Amigos na vida, colegas de time, porém a rivalidade saudável existe. Ytalo é ponta esquerda; foi, inclusive, finalista da Taça das Favelas. Arlailson é zagueiro, e também fazia parte do time, mas foi cortado do torneio por causa de um exame cardíaco. A rixa entre atacante e defensor não passa de gozação: “Vou nem te falar do rolinho que esse aqui tomou hoje”, diz Ytalo sobre o jogo que eles haviam jogado pela manhã. “Que rolinho? Foi cagada. Eu fui marcar ele e ele deu um toque todo louco. Foi cagada!”, responde Ytalo, se justificando.

Futebol é, além de sonho, motivação. A conversa foi interrompida diversas vezes para comentarmos o jogo que passava na TV da sala/cozinha da modesta, mas bem arrumada casa de três cômodos, onde Arlailson mora com a mãe e o pai. Na parede, o calendário do Santos entregou a paixão do garoto, que não perde nenhum jogo e faz questão de criticar a má fase do time enquanto Ytalo, corintiano, tira sarro.

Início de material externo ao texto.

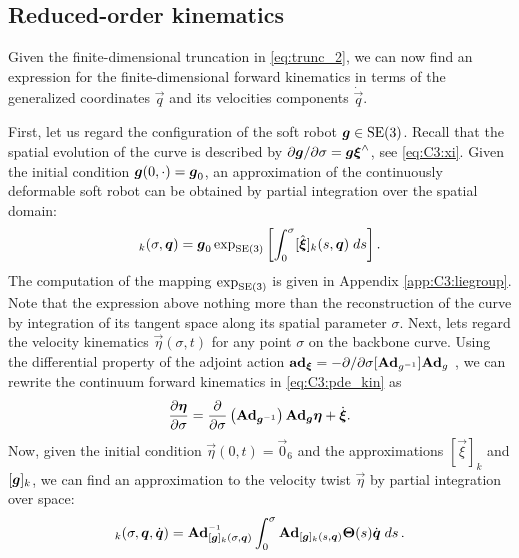 
\subsection{Reduced-order kinematics}
Given the finite-dimensional truncation in \eqref{eq:trunc_2}, we can now find an expression for the finite-dimensional forward kinematics in terms of the generalized coordinates $\vec{q}$ and its velocities components $\dot{\vec{q}}$.

First, let us regard the configuration of the soft robot $\boldsymbol{g} \in \textup{\textrm{SE}}(3)$. Recall that the spatial evolution of the curve is described by $\partial \boldsymbol{g}/\partial\sigma = \boldsymbol{g} \boldsymbol{\xi}^\wedge$, see \eqref{eq:C3:xi}. Given the initial condition $\boldsymbol{g}(0,\cdot) = \boldsymbol{g}_0$, an approximation of the continuously deformable soft robot can be obtained by partial integration over the spatial domain:
%
\vspace{-2mm}
\begin{equation}
[\mat{g}]_k(\sigma,\vec{q}) = \mat{g}_0 \exp_{\SE{3}}\left[\int_0^\sigma [\hat{\vec{\xi}}]_k(s,\vec{q}) \; ds \right].
\end{equation}
%
The computation of the mapping $\exp_{\textup{\textrm{SE}}(3)}$ is given in Appendix \ref{app:C3:liegroup}. Note that the expression above nothing more than the reconstruction of the curve by integration of its tangent space along its spatial parameter $\sigma$. Next, lets regard the velocity kinematics $\vec{\eta}(\sigma,t)$ for any point $\sigma$ on the backbone curve. Using the differential property of the adjoint action $\boldsymbol{\textbf{ad}}_{\boldsymbol{\xi}} = -\partial /\partial \sigma [\textbf{Ad}_{g^{-1}}] \textbf{Ad}_{g}$ \cite{Murray1994}, we can rewrite the
continuum forward kinematics in \eqref{eq:C3:pde_kin} as
%
\begin{equation}
\frac{\partial \boldsymbol{\eta}}{\partial \sigma } = \frac{\partial }{\partial \sigma }\left(\boldsymbol{\textbf{Ad}}_{\boldsymbol{g}^{-1}}\right) \boldsymbol{\textbf{Ad}}_{\boldsymbol{g}} \boldsymbol{\eta} + \dot{\boldsymbol{\xi}}. \label{eq:eta_adg}
\end{equation}
%
Now, given the initial condition $\vec{\eta}(0,t) = \vec{0}_6$ and the approximations $[\vec{\xi}]_k$ and $[\boldsymbol{g}]_k$, we can find an approximation to the velocity twist $\vec{\eta}$ by partial integration over space:
%
\begin{equation}
[\vec{\eta}]_k(\sigma,\vec{q},\dot{\vec{q}}) = \Ad_{[\mat{g}]_k(\sigma,\q)}\inv \int_0^\sigma \Ad_{[\mat{g}]_k(s,\q)} \mat{\Theta}(s) \dot{\vec{q}} \; ds \,. \label{eq:C3:eta_analytic}
\end{equation}
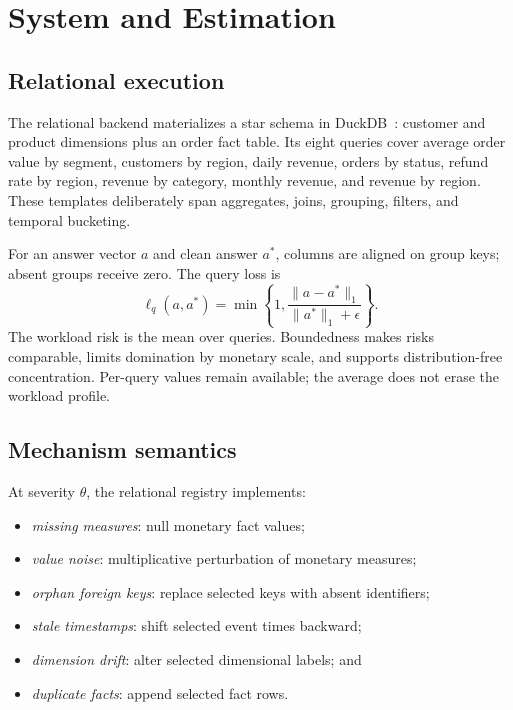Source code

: \documentclass[conference]{IEEEtran}
\begin{document}
\section{System and Estimation}

\subsection{Relational execution}

The relational backend materializes a star schema in DuckDB~\cite{raasveldt2020duckdb}: customer and product dimensions plus an order fact table. Its eight queries cover average order value by segment, customers by region, daily revenue, orders by status, refund rate by region, revenue by category, monthly revenue, and revenue by region. These templates deliberately span aggregates, joins, grouping, filters, and temporal bucketing.

For an answer vector $a$ and clean answer $a^*$, columns are aligned on group keys; absent groups receive zero. The query loss is
\begin{equation}
 \ell_q(a,a^*)=\min\!\left\{1,
 \frac{\|a-a^*\|_1}{\|a^*\|_1+\epsilon}\right\}.
\end{equation}
The workload risk is the mean over queries. Boundedness makes risks comparable, limits domination by monetary scale, and supports distribution-free concentration. Per-query values remain available; the average does not erase the workload profile.

\subsection{Mechanism semantics}

At severity $\theta$, the relational registry implements:

\begin{itemize}
  \item \emph{missing measures}: null monetary fact values;
  \item \emph{value noise}: multiplicative perturbation of monetary measures;
  \item \emph{orphan foreign keys}: replace selected keys with absent identifiers;
  \item \emph{stale timestamps}: shift selected event times backward;
  \item \emph{dimension drift}: alter selected dimensional labels; and
  \item \emph{duplicate facts}: append selected fact rows.
\end{itemize}
\end{document}
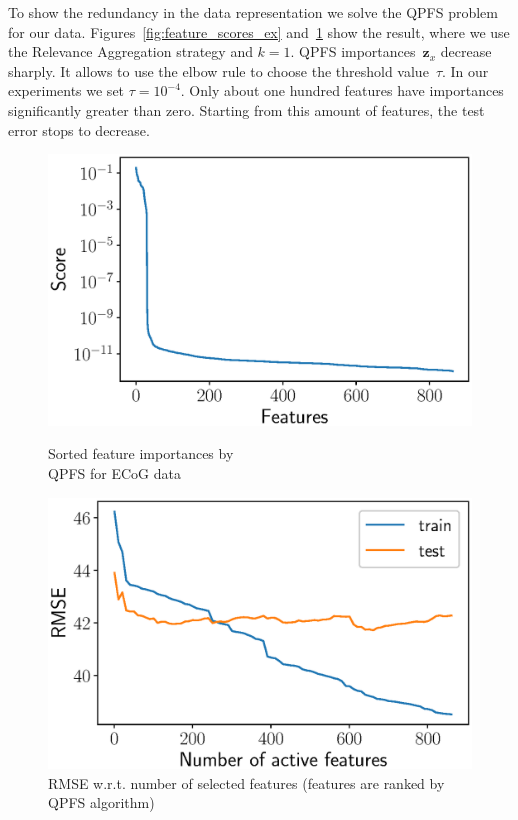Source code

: \documentclass[12pt,twoside]{article}
\theoremstyle{definition}
\newcommand{\bz}{\mathbf{z}}
\begin{document}
To show the redundancy in the data representation we solve the QPFS problem for our data.
Figures~\ref{fig:feature_scores_ex} and~\ref{fig:train_test_qpfs} show the result, where we use the Relevance Aggregation strategy and $k = 1$.
QPFS importances~$\bz_x$ decrease sharply.
It allows to use the elbow rule to choose the threshold value~$\tau$. 
In our experiments we set $\tau = 10^{-4}$. 
Only about one hundred features have importances significantly greater than zero.
Starting from this amount of features, the test error stops to decrease.
\begin{figure}[h]
	\begin{minipage}{.5\linewidth}
		\centering
		\includegraphics[width=\linewidth]{figs/feature_scores_ex.eps}
		\caption{Sorted feature importances by \\ QPFS for ECoG data}
		\label{fig:feature_scores_ex}
	\end{minipage}%
	\begin{minipage}{.5\linewidth}
		\centering
		\includegraphics[width=\linewidth]{figs/train_test_qpfs.eps}
		\caption{RMSE w.r.t. number of selected features (features are ranked by QPFS algorithm)}
		\label{fig:train_test_qpfs}
	\end{minipage}
\end{figure}
\end{document}
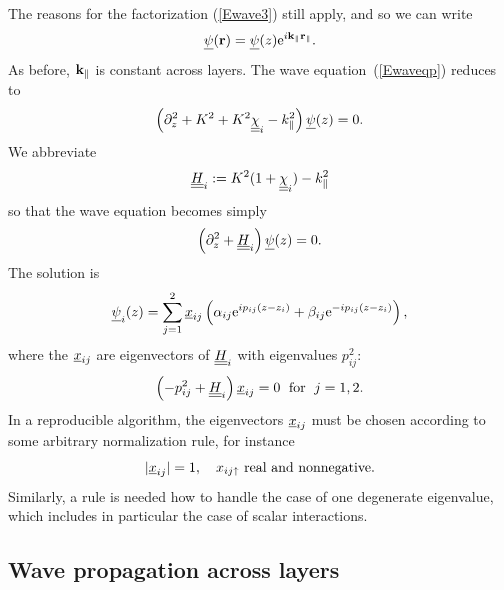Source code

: The reasons for the factorization (\ref{Ewave3}) still apply,
and so we can write
\begin{equation}\label{Ewave3p}
\underline{\psi}(\mathbf{r}) = \underline{\psi}(z) \text{e}^{i \mathbf{k}_\parallel\mathbf{r}_\parallel}.
\end{equation}
As before, $\mathbf{k}_\parallel$ is constant across layers.
The wave equation~(\ref{Ewaveqp}) reduces to 
\begin{equation}\label{Ewavezp}
\left(\partial_z^2 + K^2 + K^2\underline{\underline{\chi}}_i - k_\parallel^2 \right) \underline{\psi}(z) = 0.
\end{equation}
We abbreviate
\begin{equation}
  \underline{\underline{H}}_i := K^2(1+\underline{\underline{\chi}}_i)-k_\parallel^2
\end{equation}
so that the wave equation becomes simply
\begin{equation}\label{Ewaveqp2}
  \left(\partial_z^2 + \underline{\underline{H}}_i\right) \underline{\psi}(z) = 0.
\end{equation}
The solution is
\begin{equation}\label{Epsizp}
  \underline{\psi}_i(z)
  = \sum_{j=1}^2 \underline{x}_{ij}\left(\alpha_{ij}\text{e}^{i p_{ij}(z-z_i)}
                            + \beta_{ij}\text{e}^{-i p_{ij}(z-z_i)}\right),
\end{equation}
where the $\underline{x}_{ij}$ are eigenvectors of $\underline{\underline{H}}_i$
with eigenvalues $p_{ij}^2$:
\begin{equation}
  \left( -p_{ij}^2 + \underline{\underline{H}}_i \right) \underline{x}_{ij} = 0
   \;\text{ for }\;j=1,2.
\end{equation}
In a reproducible algorithm,
the eigenvectors $\underline{x}_{ij}$ must be chosen according to some arbitrary
normalization rule,
for instance
\begin{equation}
  |\underline{x}_{ij}|=1,\quad x_{ij\uparrow} \text{ real and nonnegative}.
\end{equation}
Similarly,
a rule is needed how to handle the case of one degenerate eigenvalue,
which includes in particular the case of scalar interactions.


\subsection{Wave propagation across layers}

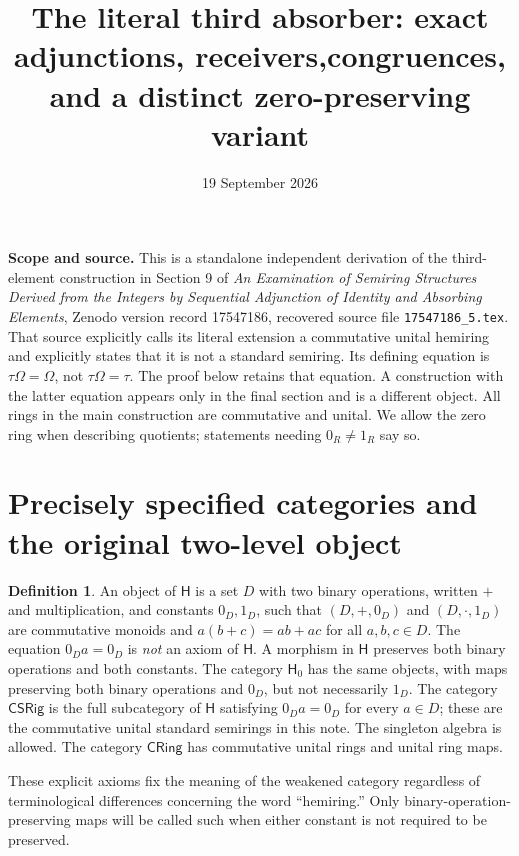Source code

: \documentclass[11pt]{article}
\title{The literal third absorber: exact adjunctions, receivers,\newline congruences, and a distinct zero-preserving variant}
\author{}
\date{19 September 2026}
\theoremstyle{definition}
\newtheorem{definition}[theorem]{Definition}
\newcommand{\HH}{\mathsf H}
\newcommand{\HHZ}{\mathsf H_0}
\newcommand{\SSS}{\mathsf{CSRig}}
\newcommand{\CR}{\mathsf{CRing}}
\newcommand{\Om}{\Omega}
\begin{document}
\maketitle

\noindent\textbf{Scope and source.}
This is a standalone independent derivation of the third-element construction
in Section 9 of \emph{An Examination of Semiring Structures Derived from the
Integers by Sequential Adjunction of Identity and Absorbing Elements},
Zenodo version record 17547186, recovered source file
\texttt{17547186\_5.tex}. That source explicitly calls its literal extension a
commutative unital hemiring and explicitly states that it is not a standard
semiring. Its defining equation is \(\tau\Om=\Om\), not \(\tau\Om=\tau\).
The proof below retains that equation. A construction with the latter equation
appears only in the final section and is a different object.
All rings in the main construction are commutative and unital. We allow the
zero ring when describing quotients; statements needing \(0_R\ne1_R\) say so.

\section{Precisely specified categories and the original two-level object}

\begin{definition}\label{def:categories}
An object of \(\HH\) is a set \(D\) with two binary operations, written
\(+\) and multiplication, and constants \(0_D,1_D\), such that
\((D,+,0_D)\) and \((D,\cdot,1_D)\) are commutative monoids and
\(a(b+c)=ab+ac\) for all \(a,b,c\in D\).
The equation \(0_Da=0_D\) is \emph{not} an axiom of \(\HH\).
A morphism in \(\HH\) preserves both binary operations and both constants.
The category \(\HHZ\) has the same objects, with maps preserving both binary
operations and \(0_D\), but not necessarily \(1_D\).
The category \(\SSS\) is the full subcategory of \(\HH\) satisfying
\(0_Da=0_D\) for every \(a\in D\); these are the commutative unital
standard semirings in this note. The singleton algebra is allowed.
The category \(\CR\) has commutative unital rings and unital ring maps.
\end{definition}

These explicit axioms fix the meaning of the weakened category regardless of
terminological differences concerning the word ``hemiring.''
Only binary-operation-preserving maps will be called such when either constant
is not required to be preserved.
\end{document}

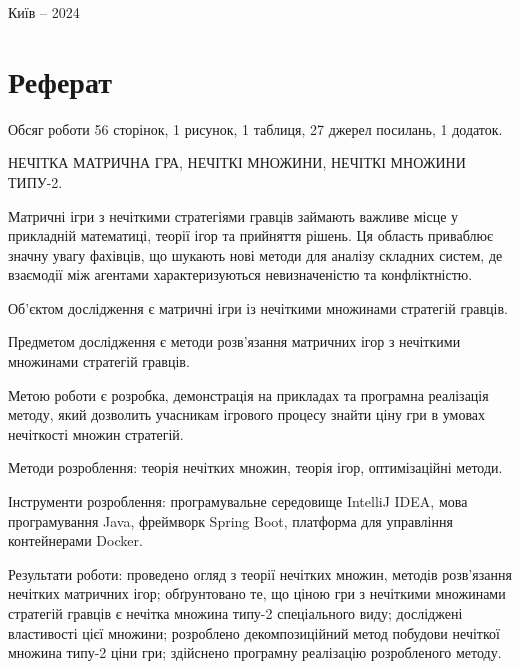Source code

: \documentclass[14pt, a4paper, oneside]{extarticle}
\numberwithin{equation}{section}
\begin{document}
\vfill

\centerline{Київ – 2024}

\section*{Реферат}
Обсяг роботи 56 сторінок, 1 рисунок, 1 таблиця, 27 джерел посилань, 1 додаток. 

НЕЧІТКА МАТРИЧНА ГРА, НЕЧІТКІ МНОЖИНИ, НЕЧІТКІ МНОЖИНИ ТИПУ-2.

Матричні ігри з нечіткими стратегіями гравців займають важливе місце у прикладній математиці, теорії ігор та прийняття рішень. Ця область приваблює значну увагу фахівців, що шукають нові методи для аналізу складних систем, де взаємодії між агентами характеризуються невизначеністю та конфліктністю.

Об'єктом дослідження є матричні ігри із нечіткими множинами стратегій гравців.

Предметом дослідження є методи розв'язання матричних ігор з нечіткими множинами стратегій гравців.

Метою роботи є розробка, демонстрація на прикладах та програмна реалізація методу, який дозволить учасникам ігрового процесу знайти ціну гри в умовах нечіткості множин стратегій. 

Методи розроблення: теорія нечітких множин, теорія ігор, оптимізаційні методи. 

Інструменти розроблення: програмувальне середовище IntelliJ IDEA, мова програмування Java, фреймворк Spring Boot, платформа для управління контейнерами Docker. 

Результати роботи: проведено огляд з теорії нечітких множин, методів розв'язання нечітких матричних ігор; обґрунтовано те, що ціною гри з нечіткими множинами стратегій гравців є нечітка множина типу-2 спеціального виду; досліджені властивості цієї множини; розроблено декомпозиційний метод побудови нечіткої множина типу-2 ціни гри; здійснено програмну реалізацію розробленого методу.


\clearpage
\renewcommand\cftsecdotsep{\cftdot}
\cftsetpnumwidth{9pt}

\renewcommand{\cfttoctitlefont}{\hfill\Large\bfseries\MakeUppercase}
\renewcommand{\cftaftertoctitle}{\hfill}

\renewcommand{\cftsecfont}{\normalfont}
\renewcommand{\cftsecpagefont}{\normalfont}
\renewcommand{\cftsubsecfont}{\normalfont}
\renewcommand{\cftsubsecpagefont}{\normalfont}
\renewcommand{\cftsubsubsecfont}{\normalfont}
\renewcommand{\cftsubsubsecpagefont}{\normalfont}
\end{document}
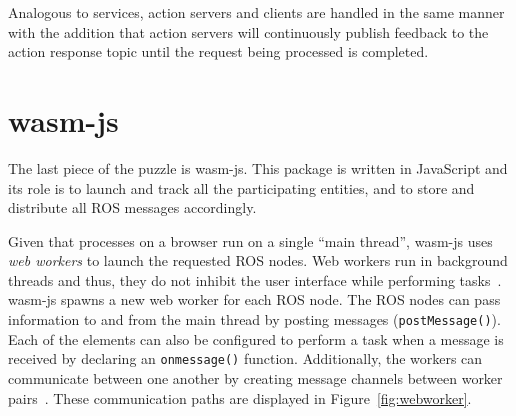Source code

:     Analogous to services, action servers and clients are handled in the same manner with the addition that action servers will continuously publish feedback to the action response topic until the request being processed is completed.




\section{wasm-js}\label{sec:wasmjs}

    The last piece of the puzzle is \textsf{wasm-js}. This package is written in JavaScript and its role is to launch and track all the participating entities, and to store and distribute all \ac{ROS} messages accordingly.

    Given that processes on a browser run on a single ``main thread'', \textsf{wasm-js} uses \textit{web workers} to launch the requested \ac{ROS} nodes. Web workers run in background threads and thus, they do not inhibit the user interface while performing tasks~\cite{workers}. \textsf{wasm-js} spawns a new web worker for each \ac{ROS} node. The \ac{ROS} nodes can pass information to and from the main thread by posting messages (\texttt{postMessage()}). Each of the elements can also be configured to perform a task when a message is received by declaring an \texttt{onmessage()} function. Additionally, the workers can communicate between one another by creating message channels between worker pairs~\cite{mgschannel}. These communication paths are displayed in Figure~\ref{fig:webworker}.

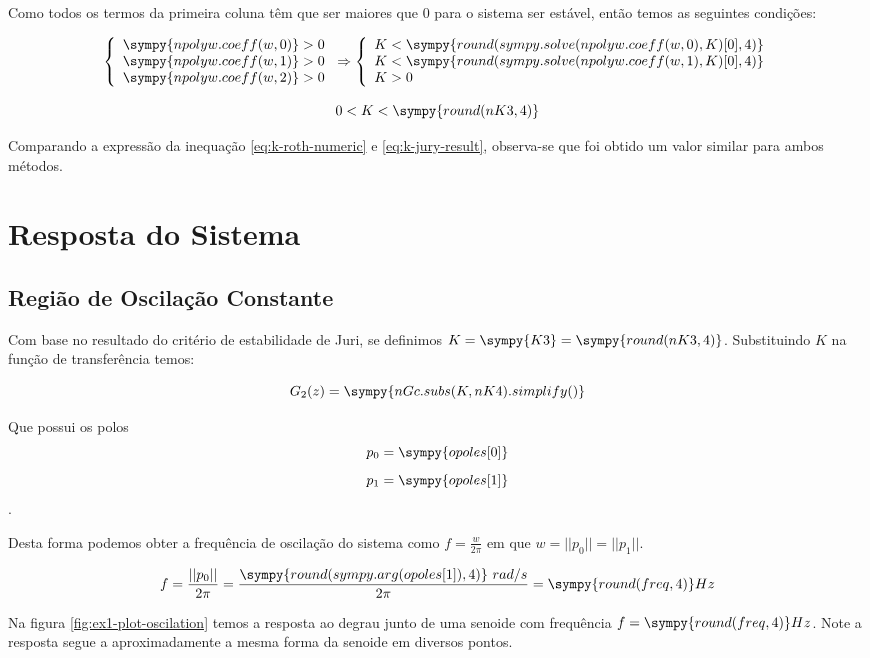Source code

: \documentclass[a4paper,11pt]{article}
\newcommand{\npy}[1]{\sympy{round(#1,4)}}
\begin{document}
Como todos os termos da primeira coluna têm que ser maiores que $0$ para o sistema ser estável, então temos as seguintes condições:

$$
\left\{\begin{array}{l}
 \sympy{npolyw.coeff(w,0)} > 0\\
 \sympy{npolyw.coeff(w,1)} > 0\\
 \sympy{npolyw.coeff(w,2)} > 0
\end{array}
\right.
\Rightarrow
\left\{\begin{array}{l}
 K < \npy{sympy.solve(npolyw.coeff(w,0),K)[0]}\\
 K < \npy{sympy.solve(npolyw.coeff(w,1),K)[0]}\\
 K > 0
\end{array}
\right.
$$

\begin{equation}\label{eq:k-roth-numeric}
    0 < K < \npy{nK3}
\end{equation}

Comparando a expressão da inequação \ref{eq:k-roth-numeric} e \ref{eq:k-jury-result}, observa-se que foi obtido um valor similar para ambos métodos.

\section{Resposta do Sistema}

\subsection{Região de Oscilação Constante}

Com base no resultado do critério de estabilidade de Juri, se definimos $K = \sympy{K3}= \npy{nK3}$. Substituindo $K$ na função de transferência temos:

\begin{equation}\label{eq:closedloop-sys-oscilation}
    G_{2}(z) = \sympy{nGc.subs(K,nK4).simplify()}
\end{equation}

Que possui os polos 
$$p_0 = \sympy{opoles[0]}$$
$$p_1 = \sympy{opoles[1]}$$.

Desta forma podemos obter a frequência de oscilação do sistema como $f = \frac{w}{2\pi}$ em que $w = ||p_0|| = ||p_1||$.

$$f = \frac{||p_0||}{2\pi} = \frac{\npy{sympy.arg(opoles[1])}\ rad/s}{2\pi} = \npy{freq} Hz$$

Na figura \ref{fig:ex1-plot-oscilation} temos a resposta ao degrau junto de uma senoide com frequência $f = \npy{freq} Hz$. Note a resposta segue a aproximadamente a mesma forma da senoide em diversos pontos.
\end{document}
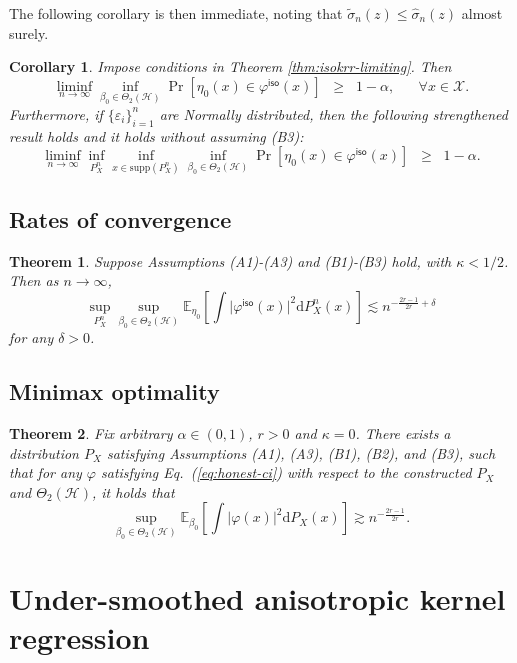 \documentclass[11pt,a4paper]{article}
\renewcommand{\hat}{\widehat}
\renewcommand{\tilde}{\widetilde}
\theoremstyle{definition}
\theoremstyle{plain}
\newtheorem{theorem}{Theorem}[section]
\newtheorem{corollary}{Corollary}[section]
\theoremstyle{remark}
\newcommand{\supp}{\mathrm{supp}}
\newcommand{\mX}{\mathcal X}
\newcommand{\ud}{\mathrm d}
\newcommand{\mH}{\mathcal H}
\newcommand{\iso}{\mathsf{iso}}
\begin{document}
The following corollary is then immediate, noting that $\tilde\sigma_n(z)\leq\hat\sigma_n(z)$ almost surely.
\begin{corollary}
Impose conditions in Theorem \ref{thm:isokrr-limiting}. Then
$$
\liminf_{n\to\infty}\inf_{\beta_0\in\Theta_2(\mH)}\Pr[\eta_0(x)\in\varphi^\iso(x)]\;\;\geq\;\; 1-\alpha,\;\;\;\;\;\;\forall x\in\mX.
$$
Furthermore, if $\{\varepsilon_i\}_{i=1}^n$ are Normally distributed, then the following strengthened result holds and it holds without assuming (B3):
$$
\liminf_{n\to\infty}\inf_{P_X^n}\inf_{x\in\supp(P_X^n)}\inf_{\beta_0\in\Theta_2(\mH)}\Pr[\eta_0(x)\in\varphi^\iso(x)] \;\;\geq\;\; 1-\alpha.
$$
\label{cor:isokrr-ci}
\end{corollary}

\subsection{Rates of convergence}

\begin{theorem}
Suppose Assumptions (A1)-(A3) and (B1)-(B3) hold, with $\kappa<1/2$. Then as $n\to\infty$, 
\begin{equation}
\sup_{P_X^n}\sup_{\beta_0\in\Theta_2(\mH)}\mathbb E_{\eta_0}\left[\int\big|\varphi^\iso(x)\big|^2\ud P_X^n(x)\right]\lesssim n^{-\frac{2r-1}{2r}+\delta}
\label{eq:simple-validity}
\end{equation}
for any $\delta>0$.
\label{thm:isokrr-rates}
\end{theorem}


\subsection{Minimax optimality}

\begin{theorem}
Fix arbitrary $\alpha\in(0,1)$, $r>0$ and $\kappa=0$. There exists a distribution $P_X$ satisfying Assumptions (A1), (A3), (B1), (B2), and (B3), such that for any $\varphi$ satisfying Eq.~(\ref{eq:honest-ci})
with respect to the constructed $P_X$ and $\Theta_2(\mH)$, it holds that
$$
\sup_{\beta_0\in\Theta_2(\mH)} \mathbb E_{\beta_0}\left[\int\big|\varphi(x)\big|^2\ud P_X(x)\right] \gtrsim n^{-\frac{2r-1}{2r}}.
$$
\label{thm:isokrr-lb}
\end{theorem}

\section{Under-smoothed anisotropic kernel regression}
\end{document}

Para superar quase um mês que cumpriram pena injustamente, os garotos se apegaram à fé. Ytalo conta: “havia dias em que até acordava revoltado, com raiva, se não fosse por Deus, poderia ter perdido a calma”. Arlailson buscava refúgio naqueles dias que pareciam não passar: “Quando voltei para casa, não sabia mais como era. Imagina, 29 dias aqui eram 29 semanas lá. Mas aí eu conversava com Deus e ele me dizia que era só uma tempestade e que eu tinha que ser forte.”

Entre os relatos de preconceito e racismo que sofreram, os garotos mostraram que não se abalaram. Além da frustração por terem cumprido pena por um crime que não cometeram, a indignação foi um dos principais sentimentos: indignados por terem sido algemados sem nem saber porque, por pagarem por algo não fizeram, por terem sido ofendidos e humilhados pelos policiais que os abordaram.

Agora livres, buscam limpar o nome que foi sujo pela injustiça e seguem atrás do sonho de serem jogadores de futebol. Da mesma forma que arranjou um emprego, o mesmo advogado conseguiu também um teste para eles no time do São Caetano. 

As cabeças que tanto tiveram que abaixar durante os 29 dias presos, agora não se curvam. Juntos, ambos vão recomeçando, ou como dizem, vão superando essa barreira da vida. Barreira que mesmo injusta, parece não trazer tantas mágoas. As histórias sobre os momentos difíceis, agora contadas até com uma certa alegria e risadas, são marcas da superação de quem não vai se deixar abalar por mais altas que sejam as injustiças da vida comum do povo pobre brasileiro.